Brasil no despegó hacia su destino de potencia mundial. Peor que eso, ahora lo que vemos es una democracia tratando de permanecer a flote a duras penas, con la mitad del cuerpo sumergido en el barro. A la vuelta de una década, lo que existe es un país que se encamina hacia una incógnita, gobernado por un reemplazante de última hora que usa la presidencia para evitar ser investigado por corrupción; un país con decenas de parlamentarios imputados por recibir coimas y en donde los militares salen a las calles para controlar la delincuencia; una nación que tiene como serio precandidato a la presidencia a un ultraderechista y fanático religioso. Mientras todo eso ocurre, Lula enfrenta la cárcel luego de haber sido encontrado culpable de haber recibido un departamento de lujo como soborno de parte del directivo de una constructora a cambio de contratos millonarios. El expresidente y sus partidarios alegan que las pruebas son débiles o derechamente inexistentes. El juez consideró, sin embargo, que existía evidencia para condenarlo, entre otras, la fotografía del presidente de la constructora –condenado por corrupción- entregándole las llaves del inmueble a Lula. ¿Es Lula un hombre corrupto? Un juez determinó que sí lo era. ¿Es eso una derrota para la izquierda que representaba? Sí. Lo es ¿Significa eso que sus adversarios están limpios? No, en absoluto. La mugre camina con ellos y su forma de hacerse del poder -usando una artimaña administrativa para sacar a Dilma Rousseff de escena- se parece más a un nuevo estilo de golpe de Estado en cámara lenta que a un arranque por limpiar la política brasileña.

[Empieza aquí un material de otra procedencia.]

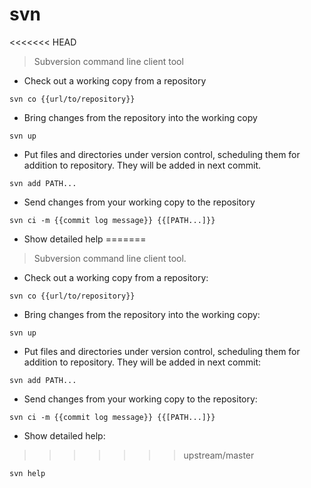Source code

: # svn

<<<<<<< HEAD
> Subversion command line client tool

-  Check out a working copy from a repository

`svn co {{url/to/repository}}`

- Bring changes from the repository into the working copy

`svn up`

- Put files and directories under version control, scheduling them for addition to repository. They will be added in next commit.

`svn add PATH...`

- Send changes from your working copy to the repository

`svn ci -m {{commit log message}} {{[PATH...]}}` 

- Show detailed help
=======
> Subversion command line client tool.

- Check out a working copy from a repository:

`svn co {{url/to/repository}}`

- Bring changes from the repository into the working copy:

`svn up`

- Put files and directories under version control, scheduling them for addition to repository. They will be added in next commit:

`svn add PATH...`

- Send changes from your working copy to the repository:

`svn ci -m {{commit log message}} {{[PATH...]}}`

- Show detailed help:
>>>>>>> upstream/master

`svn help`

"¿Por qué os llaman corruptos?", le gritó en 2014 aquel hombre a Felipe González. El expresidente mantuvo silencio. Esa pregunta no era una acusación directa, era más bien el ruego de alguien que pedía una explicación urgente a otro en quien había confiado. Hay una generación completa que parece estar pidiendo lo mismo, no sólo en España y Brasil, sino aquí mismo en Chile, en donde también hemos sido testigos de la forma en que cierta izquierda decidió acercarse al mercado, hacerle guiños, sentarse en la misma mesa para acabar sumergida en un mundo del que supuestamente debían guardar distancia. Ensayaron un nuevo baile -supuestamente por el bien común- y acabaron por perderse en los abrazos de los nuevos amigos que fueron encontrando en la senda de los directorios de empresas y la felicidad de los seminarios de la ambición perpetua. El club les abrió las puertas, los aceptó y ellos se sintieron que con eso estaban contribuyendo a la democracia. Los negocios acabaron colonizando la política de una izquierda demasiado satisfecha de sí misma. ¿Qué había de malo en grabar un video elogiando a un bróker millonario? ¿Por qué iba a ser incorrecto salir de paseo con el dueño de un gigante de la construcción con hambre de acceder a contratos del Estado? Lo que hicieron fue darle la espalda al electorado que confió en ellos, para de paso diluir en whisky las ideas que supuestamente defendían.
Hay una tragedia brasileña en curso y no es sólo el drama de un líder que cayó en desgracia; es también la agonía de un progresismo que confundió los roles, se deslumbró con el dinero que le pusieron en frente y acabó salpicado por el escándalo, hipotecando, de paso, la democracia.